Member of old Rockford family brings a first to town

by BETH ALTENA

Lucas Harger shows one of two floatation tanks available by appointment. Harger, 30, started Just Relax Floatation after his own positive experiences with the benefits of floatation.

Thirty-year-old Lucas Harger is no stranger to Rockford. The 1999 Rockford grad had his first job at the Corner Bar at age 16 and also worked at Waldon Books in the former North Kent Mall, was an art assistant to local artist Jerry Berta, and worked in a store in the Hush Puppie Factory Direct mall. Many old-time residents will remember his grandfather Vance Harger or his Myrna Harger, who used to be the school librarian. His family built housing for Wolverine in the early 1900s. Harger left Rockford for many years, but has now returned with Just Relax Floatation, a unique way to de-stress, focus mental and physical energy, and improve health. It is a homecoming that has been good for many reasons.

“I was always interested in meditation and finding a way to block things out,” Harger said of the monkey depictions located in his suite at MVP Athletic Club, 515 E. Division in Rockford. His interest in meditation and focusing mental energy led him to try floatation—relaxing in a tank filled with soothing warm water and 800 pounds of dissolved Epsom salts. He was so struck by the positive effects of the experience he began his own business and now has two tanks available here in Rockford. It is a mind and body healing experience that is not available elsewhere in West Michigan.

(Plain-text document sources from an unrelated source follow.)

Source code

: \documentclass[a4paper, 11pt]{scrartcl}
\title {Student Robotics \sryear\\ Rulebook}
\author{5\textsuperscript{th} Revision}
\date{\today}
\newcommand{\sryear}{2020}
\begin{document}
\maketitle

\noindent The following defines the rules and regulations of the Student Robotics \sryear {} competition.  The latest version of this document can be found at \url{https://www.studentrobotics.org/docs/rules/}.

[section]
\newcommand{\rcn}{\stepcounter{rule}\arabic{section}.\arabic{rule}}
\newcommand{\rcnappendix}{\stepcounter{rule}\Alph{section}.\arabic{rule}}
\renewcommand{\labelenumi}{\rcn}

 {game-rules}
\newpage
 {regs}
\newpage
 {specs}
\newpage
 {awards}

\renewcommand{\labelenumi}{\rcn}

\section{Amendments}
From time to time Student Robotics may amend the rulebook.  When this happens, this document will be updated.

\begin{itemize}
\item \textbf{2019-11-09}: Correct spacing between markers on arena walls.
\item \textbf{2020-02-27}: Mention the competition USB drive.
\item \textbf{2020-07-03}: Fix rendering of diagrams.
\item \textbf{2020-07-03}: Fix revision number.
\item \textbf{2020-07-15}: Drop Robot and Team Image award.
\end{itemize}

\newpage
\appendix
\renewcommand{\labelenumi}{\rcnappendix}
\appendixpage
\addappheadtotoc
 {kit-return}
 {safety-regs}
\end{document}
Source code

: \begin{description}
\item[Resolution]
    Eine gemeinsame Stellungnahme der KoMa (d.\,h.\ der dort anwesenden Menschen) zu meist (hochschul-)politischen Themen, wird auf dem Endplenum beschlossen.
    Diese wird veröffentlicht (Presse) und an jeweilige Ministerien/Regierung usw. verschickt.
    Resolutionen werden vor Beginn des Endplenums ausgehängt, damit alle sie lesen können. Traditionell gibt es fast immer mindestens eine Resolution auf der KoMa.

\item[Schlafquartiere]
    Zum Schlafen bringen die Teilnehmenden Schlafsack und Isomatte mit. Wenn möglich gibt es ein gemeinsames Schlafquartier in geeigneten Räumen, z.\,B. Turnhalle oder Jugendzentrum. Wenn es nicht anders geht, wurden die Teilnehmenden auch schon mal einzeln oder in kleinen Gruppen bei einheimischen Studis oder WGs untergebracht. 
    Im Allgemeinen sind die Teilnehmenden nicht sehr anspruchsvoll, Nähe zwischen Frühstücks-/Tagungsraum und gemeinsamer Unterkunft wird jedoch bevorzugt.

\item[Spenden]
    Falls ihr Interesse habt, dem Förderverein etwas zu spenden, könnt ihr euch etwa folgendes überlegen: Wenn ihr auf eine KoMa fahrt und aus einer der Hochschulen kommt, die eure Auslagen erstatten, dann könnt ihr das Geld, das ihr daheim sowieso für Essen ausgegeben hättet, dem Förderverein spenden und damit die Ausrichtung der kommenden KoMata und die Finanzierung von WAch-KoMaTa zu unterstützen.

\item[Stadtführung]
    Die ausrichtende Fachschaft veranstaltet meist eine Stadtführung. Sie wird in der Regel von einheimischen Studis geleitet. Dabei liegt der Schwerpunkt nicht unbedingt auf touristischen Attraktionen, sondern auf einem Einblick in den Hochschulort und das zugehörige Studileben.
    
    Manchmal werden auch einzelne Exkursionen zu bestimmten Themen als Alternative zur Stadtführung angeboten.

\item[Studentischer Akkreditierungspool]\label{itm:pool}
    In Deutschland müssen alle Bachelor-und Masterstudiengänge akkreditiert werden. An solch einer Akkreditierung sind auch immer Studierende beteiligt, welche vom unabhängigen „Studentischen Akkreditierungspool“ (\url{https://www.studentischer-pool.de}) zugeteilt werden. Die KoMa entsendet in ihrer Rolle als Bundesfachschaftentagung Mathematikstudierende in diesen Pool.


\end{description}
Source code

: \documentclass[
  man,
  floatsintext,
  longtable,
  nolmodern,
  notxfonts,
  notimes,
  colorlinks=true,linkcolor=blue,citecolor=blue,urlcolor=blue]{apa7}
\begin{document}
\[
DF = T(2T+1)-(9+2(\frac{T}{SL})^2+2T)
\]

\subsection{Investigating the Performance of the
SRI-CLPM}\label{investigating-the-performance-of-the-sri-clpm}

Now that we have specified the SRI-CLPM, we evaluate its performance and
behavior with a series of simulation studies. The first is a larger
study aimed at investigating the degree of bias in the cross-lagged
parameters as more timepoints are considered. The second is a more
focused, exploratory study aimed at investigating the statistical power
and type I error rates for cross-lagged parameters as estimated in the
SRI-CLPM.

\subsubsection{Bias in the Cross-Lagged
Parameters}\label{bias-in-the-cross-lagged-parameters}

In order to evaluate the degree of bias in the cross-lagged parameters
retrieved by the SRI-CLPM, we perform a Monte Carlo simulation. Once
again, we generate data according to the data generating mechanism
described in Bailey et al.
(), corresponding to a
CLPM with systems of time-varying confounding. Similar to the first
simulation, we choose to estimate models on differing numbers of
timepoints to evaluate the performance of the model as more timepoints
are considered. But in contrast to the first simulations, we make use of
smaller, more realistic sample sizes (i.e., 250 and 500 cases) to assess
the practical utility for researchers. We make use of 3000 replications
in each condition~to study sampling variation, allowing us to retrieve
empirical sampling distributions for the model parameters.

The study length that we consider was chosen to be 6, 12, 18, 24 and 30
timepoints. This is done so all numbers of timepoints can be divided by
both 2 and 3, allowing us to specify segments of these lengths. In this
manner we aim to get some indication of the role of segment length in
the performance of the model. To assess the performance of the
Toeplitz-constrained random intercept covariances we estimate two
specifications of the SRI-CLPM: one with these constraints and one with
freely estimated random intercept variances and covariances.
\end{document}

The tanks were originally designed for mental studies, and soon the benefits were recognized. Harger said they are useful for soothing anxiety, for clearing the mind for an important decision, are useful in smoking cessation, and for healing the body with the beneficial effects of the salts. Users literally float in the 94-degree water, bouyed by the salt water. Some experience sensory deprivation in the quiet dark while others may prefer to have music played. Either way, the results are striking.

“It’s a weird kind of energy,” Harger said. “It’s not like how you feel after an energy drink. It’s like the energy you have when you are really well rested.”

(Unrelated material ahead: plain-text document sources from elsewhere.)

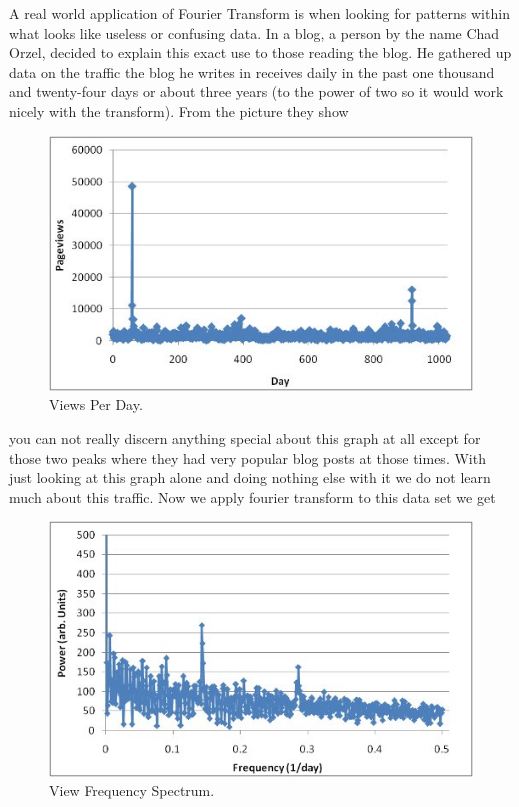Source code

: \documentclass [../article.tex]{subfiles}
\begin{document}
  A real world application of Fourier Transform is when
  looking for patterns within what looks like useless or
  confusing data. In a blog, a person by the name Chad
  Orzel, decided to explain this exact use to those
  reading the blog. He gathered up data on the traffic the
  blog he writes in receives daily in the past one thousand
  and twenty-four days or about three years (to the power of
  two so it would work nicely with the transform).
  From the picture they show
  \begin{figure}[h!]
    \includegraphics[width=\linewidth]{../img/evar/1.jpg}
    \caption{Views Per Day.}
    \label{fig:views}
  \end{figure}
  you can not really discern anything special about this graph
  at all except for those two peaks where they had very popular
  blog posts at those times. With just looking at this graph
  alone and doing nothing else with it we do not learn much
  about this traffic. Now we apply fourier transform to this
  data set we get
  \begin{figure}[h!]
    \includegraphics[width=\linewidth]{../img/evar/2.jpg}
    \caption{View Frequency Spectrum.}
    \label{fig:viewfreq}
  \end{figure}
\end{document}
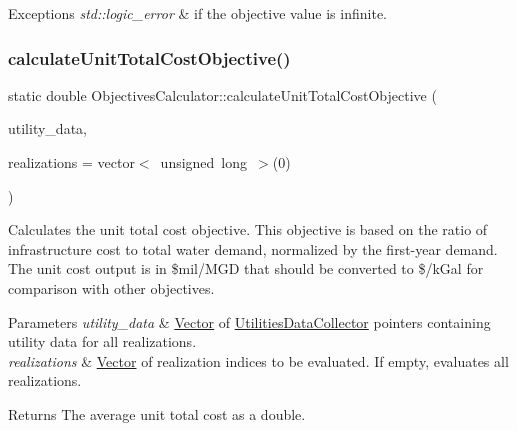 \begin{DoxyExceptions}{Exceptions}
{\em std\+::logic\+\_\+error} & if the objective value is infinite. \\
\hline
\end{DoxyExceptions}
\mbox{\label{classObjectivesCalculator_a90547ef235596c39aa1bfe556d98b9f6}} 
\subsubsection{\texorpdfstring{calculate\+Unit\+Total\+Cost\+Objective()}{calculateUnitTotalCostObjective()}}
{\footnotesize\ttfamily static double Objectives\+Calculator\+::calculate\+Unit\+Total\+Cost\+Objective (\begin{DoxyParamCaption}\item[{const vector$<$ \mbox{\hyperlink{classUtilitiesDataCollector}{Utilities\+Data\+Collector}} $\ast$$>$ \&}]{utility\+\_\+data,  }\item[{vector$<$ unsigned long $>$}]{realizations = {\ttfamily vector$<$~unsigned~long~$>$(0)} }\end{DoxyParamCaption})\hspace{0.3cm}{\ttfamily [static]}}



Calculates the unit total cost objective. This objective is based on the ratio of infrastructure cost to total water demand, normalized by the first-\/year demand. The unit cost output is in \$mil/\+M\+GD that should be converted to \$/k\+Gal for comparison with other objectives. 


\begin{DoxyParams}{Parameters}
{\em utility\+\_\+data} & \mbox{\hyperlink{classVector}{Vector}} of {\ttfamily \mbox{\hyperlink{classUtilitiesDataCollector}{Utilities\+Data\+Collector}}} pointers containing utility data for all realizations. \\
\hline
{\em realizations} & \mbox{\hyperlink{classVector}{Vector}} of realization indices to be evaluated. If empty, evaluates all realizations.\\
\hline
\end{DoxyParams}
\begin{DoxyReturn}{Returns}
The average unit total cost as a double. 
\end{DoxyReturn}
\mbox{\label{classObjectivesCalculator_aaa5a9bb621c4346e106809f58afe1bd1}} 
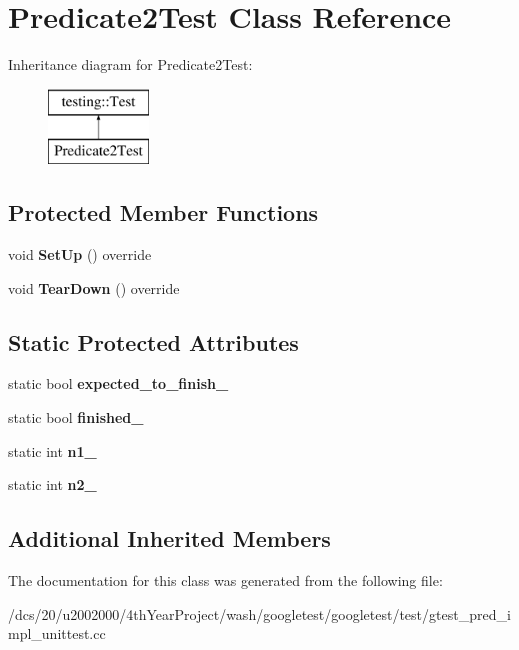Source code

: \hypertarget{classPredicate2Test}{}\section{Predicate2\+Test Class Reference}
\label{classPredicate2Test}
Inheritance diagram for Predicate2\+Test\+:\begin{figure}[H]
\begin{center}
\leavevmode
\includegraphics[height=2.000000cm]{classPredicate2Test}
\end{center}
\end{figure}
\subsection*{Protected Member Functions}
\begin{DoxyCompactItemize}
\item 
\mbox{\label{classPredicate2Test_a18b81bef55647028d072d59dea11055f}} 
void {\bfseries Set\+Up} () override
\item 
\mbox{\label{classPredicate2Test_ad1092fca5badfb925a576949f63e872b}} 
void {\bfseries Tear\+Down} () override
\end{DoxyCompactItemize}
\subsection*{Static Protected Attributes}
\begin{DoxyCompactItemize}
\item 
\mbox{\label{classPredicate2Test_a56cf1f0f556addd9a62e0644dc1a86fc}} 
static bool {\bfseries expected\+\_\+to\+\_\+finish\+\_\+}
\item 
\mbox{\label{classPredicate2Test_a30f4ef76d3004253078e767e5c653b85}} 
static bool {\bfseries finished\+\_\+}
\item 
\mbox{\label{classPredicate2Test_ac002d8e279b24e75906fd19973fc2170}} 
static int {\bfseries n1\+\_\+}
\item 
\mbox{\label{classPredicate2Test_a9dbe5173570b9b911af2df889c287027}} 
static int {\bfseries n2\+\_\+}
\end{DoxyCompactItemize}
\subsection*{Additional Inherited Members}


The documentation for this class was generated from the following file\+:\begin{DoxyCompactItemize}
\item 
/dcs/20/u2002000/4th\+Year\+Project/wash/googletest/googletest/test/gtest\+\_\+pred\+\_\+impl\+\_\+unittest.\+cc\end{DoxyCompactItemize}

Harger said some people float for just an hour while others float as long as several hours. He has had anxious or even claustrophobic people try the tanks, and are soon soothed. “You can get out whenever you want. You have total control.” He said the tanks—roomy at four by eight feet—are much more infinite than confining.

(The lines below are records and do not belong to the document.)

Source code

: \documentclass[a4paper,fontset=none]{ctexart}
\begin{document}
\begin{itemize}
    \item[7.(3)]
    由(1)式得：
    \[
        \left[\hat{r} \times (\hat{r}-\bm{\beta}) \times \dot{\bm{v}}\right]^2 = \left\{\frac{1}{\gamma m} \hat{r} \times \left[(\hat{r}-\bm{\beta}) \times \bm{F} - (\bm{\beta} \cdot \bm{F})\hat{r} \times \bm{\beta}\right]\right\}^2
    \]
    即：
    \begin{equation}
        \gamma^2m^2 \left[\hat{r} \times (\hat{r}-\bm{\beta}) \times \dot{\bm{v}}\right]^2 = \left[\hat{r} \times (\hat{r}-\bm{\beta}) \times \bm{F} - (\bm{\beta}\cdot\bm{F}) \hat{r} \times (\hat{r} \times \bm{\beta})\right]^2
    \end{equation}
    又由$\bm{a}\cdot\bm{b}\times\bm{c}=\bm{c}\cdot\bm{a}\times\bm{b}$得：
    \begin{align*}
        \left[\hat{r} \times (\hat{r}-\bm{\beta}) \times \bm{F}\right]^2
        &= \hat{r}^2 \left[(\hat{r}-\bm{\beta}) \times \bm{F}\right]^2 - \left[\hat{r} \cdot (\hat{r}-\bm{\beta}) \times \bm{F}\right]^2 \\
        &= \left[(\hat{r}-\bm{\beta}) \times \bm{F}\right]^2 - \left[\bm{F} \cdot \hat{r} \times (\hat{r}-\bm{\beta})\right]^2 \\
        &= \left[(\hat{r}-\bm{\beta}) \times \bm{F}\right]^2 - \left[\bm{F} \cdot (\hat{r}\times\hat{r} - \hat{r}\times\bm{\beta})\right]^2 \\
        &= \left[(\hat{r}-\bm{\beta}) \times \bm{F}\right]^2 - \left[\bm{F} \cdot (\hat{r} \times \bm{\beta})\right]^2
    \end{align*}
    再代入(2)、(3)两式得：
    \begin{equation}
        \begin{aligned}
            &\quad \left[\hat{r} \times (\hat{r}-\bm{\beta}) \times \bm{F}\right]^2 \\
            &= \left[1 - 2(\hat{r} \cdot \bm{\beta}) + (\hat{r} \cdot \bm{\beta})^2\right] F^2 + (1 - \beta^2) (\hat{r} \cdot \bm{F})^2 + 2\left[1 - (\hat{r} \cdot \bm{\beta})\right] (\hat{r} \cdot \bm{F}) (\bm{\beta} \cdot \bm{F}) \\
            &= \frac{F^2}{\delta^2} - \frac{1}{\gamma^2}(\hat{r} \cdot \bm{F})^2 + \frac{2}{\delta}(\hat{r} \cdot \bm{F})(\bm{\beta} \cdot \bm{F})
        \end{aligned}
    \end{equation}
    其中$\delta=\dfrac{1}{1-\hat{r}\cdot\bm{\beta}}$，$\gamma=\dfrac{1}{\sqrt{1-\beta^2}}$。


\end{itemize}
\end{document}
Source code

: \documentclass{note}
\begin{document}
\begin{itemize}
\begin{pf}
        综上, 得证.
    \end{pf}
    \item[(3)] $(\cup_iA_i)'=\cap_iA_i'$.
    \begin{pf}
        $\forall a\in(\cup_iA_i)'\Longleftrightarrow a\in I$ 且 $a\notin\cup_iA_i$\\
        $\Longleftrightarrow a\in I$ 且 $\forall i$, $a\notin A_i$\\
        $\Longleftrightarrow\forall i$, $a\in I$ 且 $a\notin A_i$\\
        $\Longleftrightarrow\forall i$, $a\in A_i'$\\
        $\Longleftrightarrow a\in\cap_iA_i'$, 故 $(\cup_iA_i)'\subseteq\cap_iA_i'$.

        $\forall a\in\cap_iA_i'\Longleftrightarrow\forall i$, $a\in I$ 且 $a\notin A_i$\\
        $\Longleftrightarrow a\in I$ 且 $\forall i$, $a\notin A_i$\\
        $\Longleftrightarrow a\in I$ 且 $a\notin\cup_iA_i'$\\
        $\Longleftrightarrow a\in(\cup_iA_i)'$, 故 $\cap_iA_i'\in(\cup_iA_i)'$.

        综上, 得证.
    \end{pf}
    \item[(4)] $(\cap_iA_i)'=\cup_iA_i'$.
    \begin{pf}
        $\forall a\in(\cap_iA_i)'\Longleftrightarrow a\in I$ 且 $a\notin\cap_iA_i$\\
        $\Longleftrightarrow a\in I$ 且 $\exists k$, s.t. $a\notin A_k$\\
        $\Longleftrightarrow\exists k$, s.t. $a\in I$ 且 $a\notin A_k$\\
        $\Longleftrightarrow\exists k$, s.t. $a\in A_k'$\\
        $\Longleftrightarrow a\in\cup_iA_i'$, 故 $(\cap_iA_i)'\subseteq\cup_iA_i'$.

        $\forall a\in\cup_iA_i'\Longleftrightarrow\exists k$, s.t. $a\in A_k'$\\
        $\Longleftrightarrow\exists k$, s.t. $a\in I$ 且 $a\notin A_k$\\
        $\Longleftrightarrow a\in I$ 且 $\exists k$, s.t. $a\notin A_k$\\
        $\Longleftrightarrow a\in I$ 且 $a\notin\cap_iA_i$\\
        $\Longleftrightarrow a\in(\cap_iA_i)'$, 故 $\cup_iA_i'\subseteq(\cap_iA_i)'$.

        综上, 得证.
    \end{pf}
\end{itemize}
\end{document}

The salts, in addition to offering a gravity-free experience, are also healthful and ease aches and pains. Sometimes called “lazy yoga,” floatation allows a state-of-mind rest that some people have to work on for years to achieve. He said the more people use the tanks, the quicker they become to shut out the static of a busy mental state.

“A lot of what your mind is doing all day long is processing what you see and hear,” Harger said. When your mind slows down, you experience a deeper mind connection. He highly recommends it to those preparing for a test or to study or to anyone who has other reasons to become more calm. Harger said that the people who may be most anxious about floating are very often the ones who can benefit the most from the experience.

Harger chose his old hometown for his business for a variety of reasons, and said the athletic club is a great fit for his floatation business. Taking a time out in one of his tanks can be a great way to wind down after a tough workout or a treat to reward oneself for the effort. He offers package deals with no expiration and no limit on who uses the tank time. Businesses are invited to buy time for staff and the gift of floatation is one anyone can use. Rates come down with package purchases and start at $40 for one hour, up to 10 hours for just $200.

“We are a small business, we have to be very flexible for our customers,” Harger said. Floatation is by appointment only.

For now Harger still has a day job, but said the business is self-supporting. Ideally he would like to build the company enough that he can work there full time and see his customers more regularly. He is glad to be back to his Rockford roots with Just Relax Floatation and is pleased with the growth of his young business.

“I could invest in someone else’s company or I could invest in my own,” he said. “In the long run, it’s better to invest in your own.”